[Start of Attachment]
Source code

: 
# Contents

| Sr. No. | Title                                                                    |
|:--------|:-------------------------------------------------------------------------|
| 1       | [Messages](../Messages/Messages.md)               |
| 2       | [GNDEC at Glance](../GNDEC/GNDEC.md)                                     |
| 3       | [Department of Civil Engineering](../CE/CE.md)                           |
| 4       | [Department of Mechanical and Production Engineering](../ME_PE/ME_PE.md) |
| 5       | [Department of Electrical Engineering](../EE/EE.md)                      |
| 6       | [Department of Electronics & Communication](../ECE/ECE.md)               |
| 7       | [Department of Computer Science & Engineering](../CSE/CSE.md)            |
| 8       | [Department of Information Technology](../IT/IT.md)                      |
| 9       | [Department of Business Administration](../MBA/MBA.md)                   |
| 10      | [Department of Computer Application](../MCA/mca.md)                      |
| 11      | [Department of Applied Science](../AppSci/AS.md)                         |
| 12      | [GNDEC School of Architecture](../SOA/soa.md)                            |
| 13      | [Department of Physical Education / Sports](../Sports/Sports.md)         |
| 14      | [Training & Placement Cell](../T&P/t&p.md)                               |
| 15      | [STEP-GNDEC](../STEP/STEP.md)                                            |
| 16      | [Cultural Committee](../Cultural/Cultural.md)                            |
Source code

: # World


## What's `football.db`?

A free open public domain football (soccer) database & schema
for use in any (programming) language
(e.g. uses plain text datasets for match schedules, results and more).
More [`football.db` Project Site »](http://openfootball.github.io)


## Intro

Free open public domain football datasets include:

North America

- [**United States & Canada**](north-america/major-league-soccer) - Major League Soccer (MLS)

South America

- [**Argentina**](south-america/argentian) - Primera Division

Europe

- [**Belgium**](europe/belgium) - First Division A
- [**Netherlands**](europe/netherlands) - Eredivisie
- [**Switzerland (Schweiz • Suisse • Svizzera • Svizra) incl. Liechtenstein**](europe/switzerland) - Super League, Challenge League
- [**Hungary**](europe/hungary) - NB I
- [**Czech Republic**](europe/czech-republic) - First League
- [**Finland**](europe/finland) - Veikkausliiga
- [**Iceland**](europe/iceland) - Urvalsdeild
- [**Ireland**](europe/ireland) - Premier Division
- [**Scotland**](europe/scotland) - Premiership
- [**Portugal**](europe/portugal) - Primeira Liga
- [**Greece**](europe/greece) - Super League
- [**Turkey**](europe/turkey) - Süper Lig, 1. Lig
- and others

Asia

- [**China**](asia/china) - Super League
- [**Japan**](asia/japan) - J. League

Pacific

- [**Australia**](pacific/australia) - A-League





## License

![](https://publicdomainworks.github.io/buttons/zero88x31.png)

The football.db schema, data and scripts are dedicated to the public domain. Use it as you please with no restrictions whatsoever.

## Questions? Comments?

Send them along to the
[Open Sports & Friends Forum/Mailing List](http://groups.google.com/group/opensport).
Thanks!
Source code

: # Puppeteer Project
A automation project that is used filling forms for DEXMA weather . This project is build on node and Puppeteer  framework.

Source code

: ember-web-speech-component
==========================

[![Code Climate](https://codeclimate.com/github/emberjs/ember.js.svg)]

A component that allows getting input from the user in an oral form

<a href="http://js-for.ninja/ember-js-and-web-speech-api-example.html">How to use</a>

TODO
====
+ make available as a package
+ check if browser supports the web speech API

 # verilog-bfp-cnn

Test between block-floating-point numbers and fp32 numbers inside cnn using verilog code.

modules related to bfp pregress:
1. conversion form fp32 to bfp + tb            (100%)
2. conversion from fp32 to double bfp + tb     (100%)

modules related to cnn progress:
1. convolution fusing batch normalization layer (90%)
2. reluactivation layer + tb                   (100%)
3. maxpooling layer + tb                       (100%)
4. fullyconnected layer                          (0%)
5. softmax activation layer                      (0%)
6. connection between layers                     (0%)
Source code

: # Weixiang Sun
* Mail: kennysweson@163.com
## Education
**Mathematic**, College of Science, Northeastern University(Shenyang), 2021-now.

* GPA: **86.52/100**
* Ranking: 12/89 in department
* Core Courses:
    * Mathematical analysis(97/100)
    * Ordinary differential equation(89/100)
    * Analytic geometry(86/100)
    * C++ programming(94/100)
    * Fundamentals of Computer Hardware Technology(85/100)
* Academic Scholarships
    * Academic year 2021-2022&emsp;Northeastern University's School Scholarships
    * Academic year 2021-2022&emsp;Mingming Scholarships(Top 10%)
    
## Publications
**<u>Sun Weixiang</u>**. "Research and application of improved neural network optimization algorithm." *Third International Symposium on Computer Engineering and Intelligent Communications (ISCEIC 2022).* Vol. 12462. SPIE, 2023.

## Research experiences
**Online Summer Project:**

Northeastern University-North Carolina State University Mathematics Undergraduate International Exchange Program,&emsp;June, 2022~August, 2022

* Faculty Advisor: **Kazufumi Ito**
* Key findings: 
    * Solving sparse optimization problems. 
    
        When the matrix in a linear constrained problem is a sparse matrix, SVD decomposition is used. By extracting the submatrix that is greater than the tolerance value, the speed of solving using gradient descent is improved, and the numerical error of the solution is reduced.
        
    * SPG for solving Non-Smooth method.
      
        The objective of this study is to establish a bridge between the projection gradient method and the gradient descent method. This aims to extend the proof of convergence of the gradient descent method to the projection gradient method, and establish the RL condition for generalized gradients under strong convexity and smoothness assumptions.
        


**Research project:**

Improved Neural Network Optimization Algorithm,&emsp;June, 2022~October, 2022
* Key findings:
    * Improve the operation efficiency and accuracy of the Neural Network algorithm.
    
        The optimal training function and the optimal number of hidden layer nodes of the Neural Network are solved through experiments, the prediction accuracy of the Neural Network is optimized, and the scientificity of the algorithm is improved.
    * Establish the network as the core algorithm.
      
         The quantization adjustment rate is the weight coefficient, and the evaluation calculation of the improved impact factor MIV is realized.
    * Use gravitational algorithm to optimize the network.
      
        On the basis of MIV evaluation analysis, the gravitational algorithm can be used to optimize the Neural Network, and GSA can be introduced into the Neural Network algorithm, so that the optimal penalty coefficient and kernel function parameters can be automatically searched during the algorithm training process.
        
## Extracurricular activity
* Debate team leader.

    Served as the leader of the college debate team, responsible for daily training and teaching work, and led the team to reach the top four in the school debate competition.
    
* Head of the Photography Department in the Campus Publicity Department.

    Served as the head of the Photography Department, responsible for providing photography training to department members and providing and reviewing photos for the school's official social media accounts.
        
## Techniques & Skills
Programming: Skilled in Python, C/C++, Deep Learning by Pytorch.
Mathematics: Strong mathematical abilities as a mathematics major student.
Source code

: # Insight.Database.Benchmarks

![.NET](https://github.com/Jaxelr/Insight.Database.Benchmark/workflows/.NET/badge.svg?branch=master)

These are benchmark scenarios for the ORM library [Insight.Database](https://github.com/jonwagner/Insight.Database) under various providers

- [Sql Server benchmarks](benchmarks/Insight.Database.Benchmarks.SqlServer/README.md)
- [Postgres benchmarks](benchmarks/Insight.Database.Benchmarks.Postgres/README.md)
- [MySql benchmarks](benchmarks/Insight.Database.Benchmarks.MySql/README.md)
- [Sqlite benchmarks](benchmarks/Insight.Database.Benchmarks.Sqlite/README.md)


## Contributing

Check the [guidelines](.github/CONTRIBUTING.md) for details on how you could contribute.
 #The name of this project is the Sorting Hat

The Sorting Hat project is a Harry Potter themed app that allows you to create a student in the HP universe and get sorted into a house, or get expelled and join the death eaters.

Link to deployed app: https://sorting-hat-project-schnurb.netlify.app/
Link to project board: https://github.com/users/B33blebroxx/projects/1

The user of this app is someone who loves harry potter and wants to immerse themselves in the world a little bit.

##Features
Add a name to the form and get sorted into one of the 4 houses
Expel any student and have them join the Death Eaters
[End of Attachment]
_DIRECTIONS FOR THIS TASK_
Considering only the material above, set down every line from the one with "## Research experiences" to the one with "the core algorithm.", inclusive, exactly as written.

_RESPONSE TO THE TASK_
## Research experiences
**Online Summer Project:**

Northeastern University-North Carolina State University Mathematics Undergraduate International Exchange Program,&emsp;June, 2022~August, 2022

* Faculty Advisor: **Kazufumi Ito**
* Key findings: 
    * Solving sparse optimization problems. 
    
        When the matrix in a linear constrained problem is a sparse matrix, SVD decomposition is used. By extracting the submatrix that is greater than the tolerance value, the speed of solving using gradient descent is improved, and the numerical error of the solution is reduced.
        
    * SPG for solving Non-Smooth method.
      
        The objective of this study is to establish a bridge between the projection gradient method and the gradient descent method. This aims to extend the proof of convergence of the gradient descent method to the projection gradient method, and establish the RL condition for generalized gradients under strong convexity and smoothness assumptions.
        


**Research project:**

Improved Neural Network Optimization Algorithm,&emsp;June, 2022~October, 2022
* Key findings:
    * Improve the operation efficiency and accuracy of the Neural Network algorithm.
    
        The optimal training function and the optimal number of hidden layer nodes of the Neural Network are solved through experiments, the prediction accuracy of the Neural Network is optimized, and the scientificity of the algorithm is improved.
    * Establish the network as the core algorithm.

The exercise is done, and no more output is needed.